Stored entries
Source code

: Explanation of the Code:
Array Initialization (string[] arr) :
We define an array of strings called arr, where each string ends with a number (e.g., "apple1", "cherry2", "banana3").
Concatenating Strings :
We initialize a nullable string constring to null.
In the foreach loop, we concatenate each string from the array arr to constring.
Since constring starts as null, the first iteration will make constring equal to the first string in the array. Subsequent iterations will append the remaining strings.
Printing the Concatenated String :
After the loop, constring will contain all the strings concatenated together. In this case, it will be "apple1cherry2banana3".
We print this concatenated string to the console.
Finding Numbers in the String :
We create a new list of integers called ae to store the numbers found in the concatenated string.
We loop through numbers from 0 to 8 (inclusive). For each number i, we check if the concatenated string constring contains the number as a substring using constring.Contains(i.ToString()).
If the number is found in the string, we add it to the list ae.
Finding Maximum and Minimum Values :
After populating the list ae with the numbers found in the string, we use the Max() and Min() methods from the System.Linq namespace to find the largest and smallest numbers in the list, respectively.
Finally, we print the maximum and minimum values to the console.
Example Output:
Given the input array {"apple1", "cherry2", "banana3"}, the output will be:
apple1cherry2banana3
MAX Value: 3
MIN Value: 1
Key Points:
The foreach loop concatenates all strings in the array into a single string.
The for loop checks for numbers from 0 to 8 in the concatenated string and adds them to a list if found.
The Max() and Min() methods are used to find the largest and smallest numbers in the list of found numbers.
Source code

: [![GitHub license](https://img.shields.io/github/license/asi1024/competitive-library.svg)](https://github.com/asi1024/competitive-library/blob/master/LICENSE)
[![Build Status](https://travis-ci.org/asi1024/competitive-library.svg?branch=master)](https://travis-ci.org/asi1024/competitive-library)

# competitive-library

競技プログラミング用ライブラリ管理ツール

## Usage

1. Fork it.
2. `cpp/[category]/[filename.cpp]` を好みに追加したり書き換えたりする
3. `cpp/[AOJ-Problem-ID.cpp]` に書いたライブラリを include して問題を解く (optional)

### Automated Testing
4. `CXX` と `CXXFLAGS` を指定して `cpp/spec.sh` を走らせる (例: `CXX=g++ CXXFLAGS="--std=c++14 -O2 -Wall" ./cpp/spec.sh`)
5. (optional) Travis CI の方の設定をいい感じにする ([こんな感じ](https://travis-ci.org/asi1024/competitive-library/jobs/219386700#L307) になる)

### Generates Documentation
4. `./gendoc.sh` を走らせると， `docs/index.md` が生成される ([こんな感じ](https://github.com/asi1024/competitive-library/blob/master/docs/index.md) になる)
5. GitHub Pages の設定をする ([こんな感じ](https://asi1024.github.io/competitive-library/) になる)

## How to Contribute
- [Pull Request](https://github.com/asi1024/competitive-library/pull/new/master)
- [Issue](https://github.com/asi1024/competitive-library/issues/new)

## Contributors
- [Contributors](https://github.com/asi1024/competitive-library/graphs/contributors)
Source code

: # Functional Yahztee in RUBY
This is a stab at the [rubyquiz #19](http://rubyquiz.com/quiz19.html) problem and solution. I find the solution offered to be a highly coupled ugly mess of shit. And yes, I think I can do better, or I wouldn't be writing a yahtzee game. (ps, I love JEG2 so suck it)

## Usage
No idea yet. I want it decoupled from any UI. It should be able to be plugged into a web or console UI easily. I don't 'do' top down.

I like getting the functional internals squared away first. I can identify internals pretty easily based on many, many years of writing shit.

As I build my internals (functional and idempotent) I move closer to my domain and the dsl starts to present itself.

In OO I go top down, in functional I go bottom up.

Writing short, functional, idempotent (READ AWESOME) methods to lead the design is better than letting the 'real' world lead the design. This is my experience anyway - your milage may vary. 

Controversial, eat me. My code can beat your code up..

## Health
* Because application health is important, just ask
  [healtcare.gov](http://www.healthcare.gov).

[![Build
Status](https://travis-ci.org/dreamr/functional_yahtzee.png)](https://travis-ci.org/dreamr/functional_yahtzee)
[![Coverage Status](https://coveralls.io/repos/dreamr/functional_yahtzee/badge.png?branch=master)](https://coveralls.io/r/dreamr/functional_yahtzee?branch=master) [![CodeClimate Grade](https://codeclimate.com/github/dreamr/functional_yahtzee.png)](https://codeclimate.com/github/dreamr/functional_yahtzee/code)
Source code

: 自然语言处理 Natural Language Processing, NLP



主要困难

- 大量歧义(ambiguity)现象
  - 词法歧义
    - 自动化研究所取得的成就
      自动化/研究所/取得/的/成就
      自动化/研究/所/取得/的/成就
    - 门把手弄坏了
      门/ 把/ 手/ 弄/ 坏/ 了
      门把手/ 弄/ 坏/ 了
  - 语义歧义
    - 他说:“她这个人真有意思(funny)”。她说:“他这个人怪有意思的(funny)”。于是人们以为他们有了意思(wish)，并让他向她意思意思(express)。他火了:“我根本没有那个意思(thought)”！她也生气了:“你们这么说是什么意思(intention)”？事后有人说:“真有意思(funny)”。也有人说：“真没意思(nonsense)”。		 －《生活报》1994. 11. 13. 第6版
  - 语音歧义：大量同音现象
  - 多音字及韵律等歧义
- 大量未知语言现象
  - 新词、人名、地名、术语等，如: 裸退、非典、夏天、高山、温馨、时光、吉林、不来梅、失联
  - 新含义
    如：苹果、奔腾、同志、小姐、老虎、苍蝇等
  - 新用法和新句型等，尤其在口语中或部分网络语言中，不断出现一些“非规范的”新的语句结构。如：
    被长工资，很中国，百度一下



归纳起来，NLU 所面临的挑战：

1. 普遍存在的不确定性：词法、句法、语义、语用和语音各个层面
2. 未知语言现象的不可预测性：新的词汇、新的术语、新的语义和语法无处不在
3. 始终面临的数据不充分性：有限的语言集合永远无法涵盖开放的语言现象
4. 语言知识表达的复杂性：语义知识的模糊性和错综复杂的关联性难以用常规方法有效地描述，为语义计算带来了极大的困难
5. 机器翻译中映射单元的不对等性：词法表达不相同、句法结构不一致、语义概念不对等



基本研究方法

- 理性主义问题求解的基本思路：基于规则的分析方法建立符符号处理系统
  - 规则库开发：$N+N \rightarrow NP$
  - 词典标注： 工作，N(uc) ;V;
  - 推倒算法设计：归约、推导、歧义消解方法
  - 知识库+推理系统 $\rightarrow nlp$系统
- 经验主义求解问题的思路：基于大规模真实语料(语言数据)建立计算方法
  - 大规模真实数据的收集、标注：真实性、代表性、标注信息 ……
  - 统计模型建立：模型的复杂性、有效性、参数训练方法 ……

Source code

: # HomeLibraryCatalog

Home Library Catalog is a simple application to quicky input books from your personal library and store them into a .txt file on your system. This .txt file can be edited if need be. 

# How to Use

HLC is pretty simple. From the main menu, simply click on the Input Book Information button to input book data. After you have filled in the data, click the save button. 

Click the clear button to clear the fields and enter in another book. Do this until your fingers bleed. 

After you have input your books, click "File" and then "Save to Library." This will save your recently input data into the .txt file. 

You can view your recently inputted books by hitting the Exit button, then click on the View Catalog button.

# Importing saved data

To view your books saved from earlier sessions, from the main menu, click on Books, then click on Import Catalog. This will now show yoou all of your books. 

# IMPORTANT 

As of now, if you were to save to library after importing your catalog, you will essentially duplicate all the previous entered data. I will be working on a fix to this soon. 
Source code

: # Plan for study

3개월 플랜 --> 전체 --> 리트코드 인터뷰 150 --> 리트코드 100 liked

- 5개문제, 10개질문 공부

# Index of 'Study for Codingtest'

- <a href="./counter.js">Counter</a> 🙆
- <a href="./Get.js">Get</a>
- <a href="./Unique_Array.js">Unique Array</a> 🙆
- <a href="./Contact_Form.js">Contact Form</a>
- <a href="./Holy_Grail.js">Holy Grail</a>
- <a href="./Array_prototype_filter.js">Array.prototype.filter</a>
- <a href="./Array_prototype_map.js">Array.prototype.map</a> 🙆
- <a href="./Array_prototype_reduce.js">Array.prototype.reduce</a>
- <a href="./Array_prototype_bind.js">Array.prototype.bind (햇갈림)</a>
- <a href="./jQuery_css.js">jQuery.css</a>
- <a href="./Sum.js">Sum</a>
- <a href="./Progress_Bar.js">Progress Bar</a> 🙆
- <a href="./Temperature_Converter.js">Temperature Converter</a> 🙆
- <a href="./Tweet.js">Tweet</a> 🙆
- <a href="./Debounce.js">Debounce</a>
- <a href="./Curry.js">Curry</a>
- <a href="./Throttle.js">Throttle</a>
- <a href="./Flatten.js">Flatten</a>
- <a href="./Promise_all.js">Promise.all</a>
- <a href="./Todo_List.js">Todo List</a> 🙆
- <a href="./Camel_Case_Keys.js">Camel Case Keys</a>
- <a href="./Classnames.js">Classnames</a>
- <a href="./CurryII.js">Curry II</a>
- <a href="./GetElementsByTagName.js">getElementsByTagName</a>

TRY IT
Wherever the word "your" appears in the entries above, copy that line.

ANSWER TO THE PROBLEM
Writing short, functional, idempotent (READ AWESOME) methods to lead the design is better than letting the 'real' world lead the design. This is my experience anyway - your milage may vary. 
Controversial, eat me. My code can beat your code up..
Home Library Catalog is a simple application to quicky input books from your personal library and store them into a .txt file on your system. This .txt file can be edited if need be. 
Click the clear button to clear the fields and enter in another book. Do this until your fingers bleed. 
After you have input your books, click "File" and then "Save to Library." This will save your recently input data into the .txt file. 
You can view your recently inputted books by hitting the Exit button, then click on the View Catalog button.
To view your books saved from earlier sessions, from the main menu, click on Books, then click on Import Catalog. This will now show yoou all of your books. 
As of now, if you were to save to library after importing your catalog, you will essentially duplicate all the previous entered data. I will be working on a fix to this soon. 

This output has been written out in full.